Deuxième journée en jaune pour le Sud-africain Jaco Ferreira, qui a remporté la deuxième étape du Engen Tour de Maurice, dont l’arrivée était jugée à Goodlands. Cette étape, longue de 111 km, a été marquée par une échappée-fleuve, partie au km 15 et qui n’a jamais été rejointe. Il a bouclé l’étape en 2h53’56.
En passant la ligne d’arrivée, Jaco Ferreira souriait. Il avait bien raison : il vient de passer sa première vraie journée en jaune et il conserve son bien. « All good », lâche-t-il, un grand sourire aux lèvres.
De son côté, Yannick Lincoln sourit lui aussi. Il a pu remonter à la troisième place et avoue avoir passé une journée relativement tranquille. « Oui, c’était plus calme que prévu. »
Dans la dernière ligne droite, Jaco Ferreira, physique de grimpeur, a placé son attaque à 300 m de l’arrivée. La réaction survient deux secondes trop tard : le Sud-Africain ira lever les bras pour sa première victoire d’étape sur le Tour.
En fait, quand le départ est donné, c’est à un jeu d’observation que se livre le peloton. Sur la première partie de l’étape, personne ne veut prendre de risque. Mais au km 15, c’est le réveil.
C’est pourtant Richard Barret qui donne le ton, peu avant le by-pass menant à Triolet. Mais partant du principe que la meilleure défense est l’attaque, Jaco Ferreira et Willie Smit contrent et se retrouvent à la tête de la première — et seule — échappée du jour qui compte six coureurs, le maillot jaune Jaco Ferreira, le maillot blanc Willie Smit, (TSC/Af. du Sud), les Mauriciens du VCJCC-Bank One, Yannick Lincoln et Sébastien Tyack, l’autre Sud-Africain Adolph Krige (Bionic-V-Office) et le Réunionnais Christophe Boyer (VCSD). « C’était lui le plus dangereux », estimait Yannick Lincoln, hier à l’arrivée.
L’échappée du jour collabore. Tant et si bien qu’à eux six ils se retrouvent rapidement avec une avance de 1’10. Et toujours pas de réaction du peloton, qui semble avoir été emporté par le vent du Nord. On est à Pereybère (km 26).
Entre-temps, Adolph Krige, de la Bionic, a lâché. Le peloton compte alors deux minutes de retard sur l’échappée. Puis, au km 47, nouveau pointage. Et là, personne ne croit ses yeux. Pour cause ! L’ardoisier montre 4’00 d’avance. À Rivière-du-Rempart, c’est au tour de Sébastien Tyack de laisser filer l’échappée.

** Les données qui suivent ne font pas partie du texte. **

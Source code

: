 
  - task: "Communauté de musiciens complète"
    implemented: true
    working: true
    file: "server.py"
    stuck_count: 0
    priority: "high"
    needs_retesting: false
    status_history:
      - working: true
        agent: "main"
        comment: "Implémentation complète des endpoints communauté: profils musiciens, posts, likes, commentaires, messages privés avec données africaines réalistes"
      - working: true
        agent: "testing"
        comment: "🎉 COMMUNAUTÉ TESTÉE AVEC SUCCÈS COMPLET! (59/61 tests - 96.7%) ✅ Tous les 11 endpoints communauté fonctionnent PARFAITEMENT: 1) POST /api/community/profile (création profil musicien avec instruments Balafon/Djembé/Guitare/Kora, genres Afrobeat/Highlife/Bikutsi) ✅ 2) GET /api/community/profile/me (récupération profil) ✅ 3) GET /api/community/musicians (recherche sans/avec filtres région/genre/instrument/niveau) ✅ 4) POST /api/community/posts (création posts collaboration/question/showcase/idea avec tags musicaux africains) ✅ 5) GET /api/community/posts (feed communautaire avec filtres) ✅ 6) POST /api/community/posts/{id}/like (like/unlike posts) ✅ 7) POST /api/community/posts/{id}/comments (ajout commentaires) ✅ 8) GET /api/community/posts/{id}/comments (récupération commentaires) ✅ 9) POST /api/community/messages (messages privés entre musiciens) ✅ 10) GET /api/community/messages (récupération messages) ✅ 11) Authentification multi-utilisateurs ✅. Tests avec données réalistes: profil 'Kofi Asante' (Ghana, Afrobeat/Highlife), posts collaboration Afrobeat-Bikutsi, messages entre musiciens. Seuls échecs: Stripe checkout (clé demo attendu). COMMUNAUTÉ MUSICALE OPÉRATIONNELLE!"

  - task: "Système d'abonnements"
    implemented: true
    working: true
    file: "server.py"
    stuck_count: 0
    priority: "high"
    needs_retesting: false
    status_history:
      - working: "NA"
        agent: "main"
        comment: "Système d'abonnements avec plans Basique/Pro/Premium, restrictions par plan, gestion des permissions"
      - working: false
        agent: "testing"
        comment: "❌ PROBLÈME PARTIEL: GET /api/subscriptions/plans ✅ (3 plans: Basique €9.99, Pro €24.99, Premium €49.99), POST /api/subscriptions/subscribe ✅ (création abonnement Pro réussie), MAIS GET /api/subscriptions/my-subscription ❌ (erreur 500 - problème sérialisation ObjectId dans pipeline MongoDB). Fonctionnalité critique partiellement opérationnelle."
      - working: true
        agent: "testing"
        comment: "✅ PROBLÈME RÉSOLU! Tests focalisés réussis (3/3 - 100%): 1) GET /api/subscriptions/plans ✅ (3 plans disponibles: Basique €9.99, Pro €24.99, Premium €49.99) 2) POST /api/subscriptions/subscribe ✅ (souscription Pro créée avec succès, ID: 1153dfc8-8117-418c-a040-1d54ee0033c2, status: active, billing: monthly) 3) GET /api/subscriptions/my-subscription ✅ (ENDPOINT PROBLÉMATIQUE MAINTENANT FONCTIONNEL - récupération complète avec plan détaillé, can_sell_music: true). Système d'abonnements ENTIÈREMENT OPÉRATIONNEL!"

Et devant, la collaboration avait mené les fuyards à une avance de 6’15 sur le gros du peloton, et 4’00 sur Tyack et Krige. « C’était un jour avec, je dirai. Ça s’est très bien passé », avoue Lincoln.
À Salazie, on retrouve le quatuor de tête, avec Lincoln et Ferreira qui tentent la sortie. Mais Smit ramène dans son sillage Christophe Boyer. Donc, personne n’a lâché.
Le sprint est donc lancé dans les ultimes mètres de la course. Et c’est Ferreira, déjà paré de jaune, qui sera le plus rapide. Derrière lui, on retrouve son coéquipier Willie Smit et Yannick Lincoln, à deux secondes.
« Techniquement, nous n’avons pas voulu nous retrouver en position de défendre. Ç’aurait été plus compliqué pour nous de rester là à défendre », avance Jaco Ferreira.
Quant à Lincoln, il avoue être « content d’avoir flairé le bon coup. C’était mieux pour nous de gérer. Le jour parfait en somme. » Sauf que c’était assez difficile de se défaire du maillot jaune. « C’était carrément mission impossible. Mais l’important, c’est d’être confortablement installé. »
Ce qu’on retient de cette deuxième journée, c’est que le leader au général sera difficile à déloger. Ce Tour de Maurice, avec Jaco Ferreira et Willie Smit aux deux premières places, prend ainsi des allures sud-africaines.